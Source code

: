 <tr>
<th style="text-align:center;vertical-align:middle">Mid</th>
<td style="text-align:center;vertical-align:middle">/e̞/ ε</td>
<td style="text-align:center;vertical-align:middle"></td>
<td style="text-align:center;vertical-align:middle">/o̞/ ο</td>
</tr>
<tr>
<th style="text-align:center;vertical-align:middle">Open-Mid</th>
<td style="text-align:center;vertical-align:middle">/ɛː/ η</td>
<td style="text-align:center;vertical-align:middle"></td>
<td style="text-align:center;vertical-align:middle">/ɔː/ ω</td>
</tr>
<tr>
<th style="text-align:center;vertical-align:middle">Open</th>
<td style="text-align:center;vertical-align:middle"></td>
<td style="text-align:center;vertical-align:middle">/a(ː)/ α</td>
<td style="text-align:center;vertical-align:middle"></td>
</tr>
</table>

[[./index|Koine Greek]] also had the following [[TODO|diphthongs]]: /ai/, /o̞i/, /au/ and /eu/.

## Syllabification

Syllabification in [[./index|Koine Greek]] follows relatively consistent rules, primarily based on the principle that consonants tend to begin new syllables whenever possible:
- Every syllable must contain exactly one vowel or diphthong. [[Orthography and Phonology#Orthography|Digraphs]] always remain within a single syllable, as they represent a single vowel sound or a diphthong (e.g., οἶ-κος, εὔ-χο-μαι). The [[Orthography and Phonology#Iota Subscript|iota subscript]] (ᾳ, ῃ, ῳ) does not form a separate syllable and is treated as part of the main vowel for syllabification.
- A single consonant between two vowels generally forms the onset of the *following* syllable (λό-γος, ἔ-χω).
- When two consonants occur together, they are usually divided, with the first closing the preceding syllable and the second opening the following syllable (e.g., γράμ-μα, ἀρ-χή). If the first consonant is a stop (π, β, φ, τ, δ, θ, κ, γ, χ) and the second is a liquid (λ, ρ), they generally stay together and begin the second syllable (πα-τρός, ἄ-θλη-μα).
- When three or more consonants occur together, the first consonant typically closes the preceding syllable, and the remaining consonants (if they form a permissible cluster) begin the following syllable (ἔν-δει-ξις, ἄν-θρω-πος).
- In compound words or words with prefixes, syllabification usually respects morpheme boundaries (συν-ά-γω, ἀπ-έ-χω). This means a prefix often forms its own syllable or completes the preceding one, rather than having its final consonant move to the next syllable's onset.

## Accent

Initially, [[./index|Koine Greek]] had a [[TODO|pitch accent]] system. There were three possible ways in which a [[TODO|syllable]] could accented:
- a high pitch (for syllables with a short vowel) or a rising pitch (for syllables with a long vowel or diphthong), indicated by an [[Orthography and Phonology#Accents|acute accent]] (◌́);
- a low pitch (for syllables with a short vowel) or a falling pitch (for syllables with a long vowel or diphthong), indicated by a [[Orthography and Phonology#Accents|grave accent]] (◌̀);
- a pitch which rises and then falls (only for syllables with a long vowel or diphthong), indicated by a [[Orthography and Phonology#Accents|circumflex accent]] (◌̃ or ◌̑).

#### [INSTRUCTIONS FOR THE TASK]
Write out only the lines from the very start of the entries above to the line that includes "- Every syllable", both ends included, each one unchanged.

#### [RESPONSE AREA]
Source code

: <tr>
<th style="text-align:center;vertical-align:middle">Mid</th>
<td style="text-align:center;vertical-align:middle">/e̞/ ε</td>
<td style="text-align:center;vertical-align:middle"></td>
<td style="text-align:center;vertical-align:middle">/o̞/ ο</td>
</tr>
<tr>
<th style="text-align:center;vertical-align:middle">Open-Mid</th>
<td style="text-align:center;vertical-align:middle">/ɛː/ η</td>
<td style="text-align:center;vertical-align:middle"></td>
<td style="text-align:center;vertical-align:middle">/ɔː/ ω</td>
</tr>
<tr>
<th style="text-align:center;vertical-align:middle">Open</th>
<td style="text-align:center;vertical-align:middle"></td>
<td style="text-align:center;vertical-align:middle">/a(ː)/ α</td>
<td style="text-align:center;vertical-align:middle"></td>
</tr>
</table>

[[./index|Koine Greek]] also had the following [[TODO|diphthongs]]: /ai/, /o̞i/, /au/ and /eu/.

## Syllabification

Syllabification in [[./index|Koine Greek]] follows relatively consistent rules, primarily based on the principle that consonants tend to begin new syllables whenever possible:
- Every syllable must contain exactly one vowel or diphthong. [[Orthography and Phonology#Orthography|Digraphs]] always remain within a single syllable, as they represent a single vowel sound or a diphthong (e.g., οἶ-κος, εὔ-χο-μαι). The [[Orthography and Phonology#Iota Subscript|iota subscript]] (ᾳ, ῃ, ῳ) does not form a separate syllable and is treated as part of the main vowel for syllabification.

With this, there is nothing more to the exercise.